| TASK OBJECTIVE |
Without the pictures, output all of the data exactly.

| INPUT FOR THIS TASK |
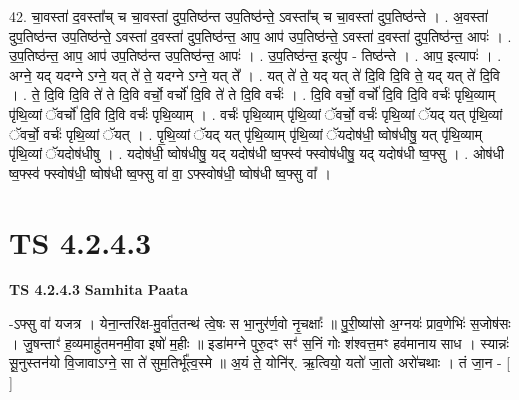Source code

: \documentclass[17pt]{extarticle}
\begin{document}
42. चा॒वस्ता॑ द॒वस्ता᳚च् च चा॒वस्ता॑ दुप॒तिष्ठ॑न्त उप॒तिष्ठ॑न्ते॒ ऽवस्ता᳚च् च चा॒वस्ता॑ दुप॒तिष्ठ॑न्ते । . अ॒वस्ता॑ दुप॒तिष्ठ॑न्त उप॒तिष्ठ॑न्ते॒ ऽवस्ता॑ द॒वस्ता॑ दुप॒तिष्ठ॑न्त॒ आप॒ आप॑ उप॒तिष्ठ॑न्ते॒ ऽवस्ता॑ द॒वस्ता॑ दुप॒तिष्ठ॑न्त॒ आपः॑ । . उ॒प॒तिष्ठ॑न्त॒ आप॒ आप॑ उप॒तिष्ठ॑न्त उप॒तिष्ठ॑न्त॒ आपः॑ । . उ॒प॒तिष्ठ॑न्त॒ इत्यु॑प - तिष्ठ॑न्ते । . आप॒ इत्यापः॑ । . अग्ने॒ यद् यदग्ने ऽग्ने॒ यत् ते॑ ते॒ यदग्ने ऽग्ने॒ यत् ते᳚ । . यत् ते॑ ते॒ यद् यत् ते॑ दि॒वि दि॒वि ते॒ यद् यत् ते॑ दि॒वि । . ते॒ दि॒वि दि॒वि ते॑ ते दि॒वि वर्चो॒ वर्चो॑ दि॒वि ते॑ ते दि॒वि वर्चः॑ । . दि॒वि वर्चो॒ वर्चो॑ दि॒वि दि॒वि वर्चः॑ पृथि॒व्याम् पृ॑थि॒व्यां ॅवर्चो॑ दि॒वि दि॒वि वर्चः॑ पृथि॒व्याम् । . वर्चः॑ पृथि॒व्याम् पृ॑थि॒व्यां ॅवर्चो॒ वर्चः॑ पृथि॒व्यां ॅयद् यत् पृ॑थि॒व्यां ॅवर्चो॒ वर्चः॑ पृथि॒व्यां ॅयत् । . पृ॒थि॒व्यां ॅयद् यत् पृ॑थि॒व्याम् पृ॑थि॒व्यां ॅयदोष॑धी॒ ष्वोष॑धीषु॒ यत् पृ॑थि॒व्याम् पृ॑थि॒व्यां ॅयदोष॑धीषु । . यदोष॑धी॒ ष्वोष॑धीषु॒ यद् यदोष॑धी ष्व॒फ्स्व॑ फ्स्वोष॑धीषु॒ यद् यदोष॑धी ष्व॒फ्सु । . ओष॑धी ष्व॒फ्स्व॑ फ्स्वोष॑धी॒ ष्वोष॑धी ष्व॒फ्सु वा॑ वा॒ ऽफ्स्वोष॑धी॒ ष्वोष॑धी ष्व॒फ्सु वा᳚ । \newline
\pagebreak
{}

\section{ TS 4.2.4.3 }

\textbf{TS 4.2.4.3 } \newline
\textbf{Samhita Paata} \newline

-ऽफ्सु वा॑ यजत्र । येना॒न्तरि॑क्ष-मु॒र्वा॑त॒तन्थ॑ त्वे॒षः स भा॒नुर॑र्ण॒वो नृ॒चक्षाः᳚ ॥ पु॒री॒ष्या॑सो अ॒ग्नयः॑ प्राव॒णेभिः॑ स॒जोष॑सः । जु॒षन्ताꣳ॑ ह॒व्यमाहु॑तमनमी॒वा इषो॑ म॒हीः ॥ इडा॑मग्ने पुरु॒दꣳ सꣳ॑ स॒निं गोः श॑श्वत्त॒मꣳ हव॑मानाय साध । स्यान्नः॑ सू॒नुस्तन॑यो वि॒जावाऽग्ने॒ सा ते॑ सुम॒तिर्भू᳚त्व॒स्मे ॥ अ॒यं ते॒ योनि॑र्. ऋ॒त्वियो॒ यतो॑ जा॒तो अरो॑चथाः । तं जा॒न - [  ] \newline
\end{document}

| ANSWER FOR THE TASK |
Source code

: \documentclass[17pt]{extarticle}
\begin{document}
42. चा॒वस्ता॑ द॒वस्ता᳚च् च चा॒वस्ता॑ दुप॒तिष्ठ॑न्त उप॒तिष्ठ॑न्ते॒ ऽवस्ता᳚च् च चा॒वस्ता॑ दुप॒तिष्ठ॑न्ते । . अ॒वस्ता॑ दुप॒तिष्ठ॑न्त उप॒तिष्ठ॑न्ते॒ ऽवस्ता॑ द॒वस्ता॑ दुप॒तिष्ठ॑न्त॒ आप॒ आप॑ उप॒तिष्ठ॑न्ते॒ ऽवस्ता॑ द॒वस्ता॑ दुप॒तिष्ठ॑न्त॒ आपः॑ । . उ॒प॒तिष्ठ॑न्त॒ आप॒ आप॑ उप॒तिष्ठ॑न्त उप॒तिष्ठ॑न्त॒ आपः॑ । . उ॒प॒तिष्ठ॑न्त॒ इत्यु॑प - तिष्ठ॑न्ते । . आप॒ इत्यापः॑ । . अग्ने॒ यद् यदग्ने ऽग्ने॒ यत् ते॑ ते॒ यदग्ने ऽग्ने॒ यत् ते᳚ । . यत् ते॑ ते॒ यद् यत् ते॑ दि॒वि दि॒वि ते॒ यद् यत् ते॑ दि॒वि । . ते॒ दि॒वि दि॒वि ते॑ ते दि॒वि वर्चो॒ वर्चो॑ दि॒वि ते॑ ते दि॒वि वर्चः॑ । . दि॒वि वर्चो॒ वर्चो॑ दि॒वि दि॒वि वर्चः॑ पृथि॒व्याम् पृ॑थि॒व्यां ॅवर्चो॑ दि॒वि दि॒वि वर्चः॑ पृथि॒व्याम् । . वर्चः॑ पृथि॒व्याम् पृ॑थि॒व्यां ॅवर्चो॒ वर्चः॑ पृथि॒व्यां ॅयद् यत् पृ॑थि॒व्यां ॅवर्चो॒ वर्चः॑ पृथि॒व्यां ॅयत् । . पृ॒थि॒व्यां ॅयद् यत् पृ॑थि॒व्याम् पृ॑थि॒व्यां ॅयदोष॑धी॒ ष्वोष॑धीषु॒ यत् पृ॑थि॒व्याम् पृ॑थि॒व्यां ॅयदोष॑धीषु । . यदोष॑धी॒ ष्वोष॑धीषु॒ यद् यदोष॑धी ष्व॒फ्स्व॑ फ्स्वोष॑धीषु॒ यद् यदोष॑धी ष्व॒फ्सु । . ओष॑धी ष्व॒फ्स्व॑ फ्स्वोष॑धी॒ ष्वोष॑धी ष्व॒फ्सु वा॑ वा॒ ऽफ्स्वोष॑धी॒ ष्वोष॑धी ष्व॒फ्सु वा᳚ । \newline
\pagebreak
{}

\section{ TS 4.2.4.3 }

\textbf{TS 4.2.4.3 } \newline
\textbf{Samhita Paata} \newline

-ऽफ्सु वा॑ यजत्र । येना॒न्तरि॑क्ष-मु॒र्वा॑त॒तन्थ॑ त्वे॒षः स भा॒नुर॑र्ण॒वो नृ॒चक्षाः᳚ ॥ पु॒री॒ष्या॑सो अ॒ग्नयः॑ प्राव॒णेभिः॑ स॒जोष॑सः । जु॒षन्ताꣳ॑ ह॒व्यमाहु॑तमनमी॒वा इषो॑ म॒हीः ॥ इडा॑मग्ने पुरु॒दꣳ सꣳ॑ स॒निं गोः श॑श्वत्त॒मꣳ हव॑मानाय साध । स्यान्नः॑ सू॒नुस्तन॑यो वि॒जावाऽग्ने॒ सा ते॑ सुम॒तिर्भू᳚त्व॒स्मे ॥ अ॒यं ते॒ योनि॑र्. ऋ॒त्वियो॒ यतो॑ जा॒तो अरो॑चथाः । तं जा॒न - [  ] \newline
\end{document}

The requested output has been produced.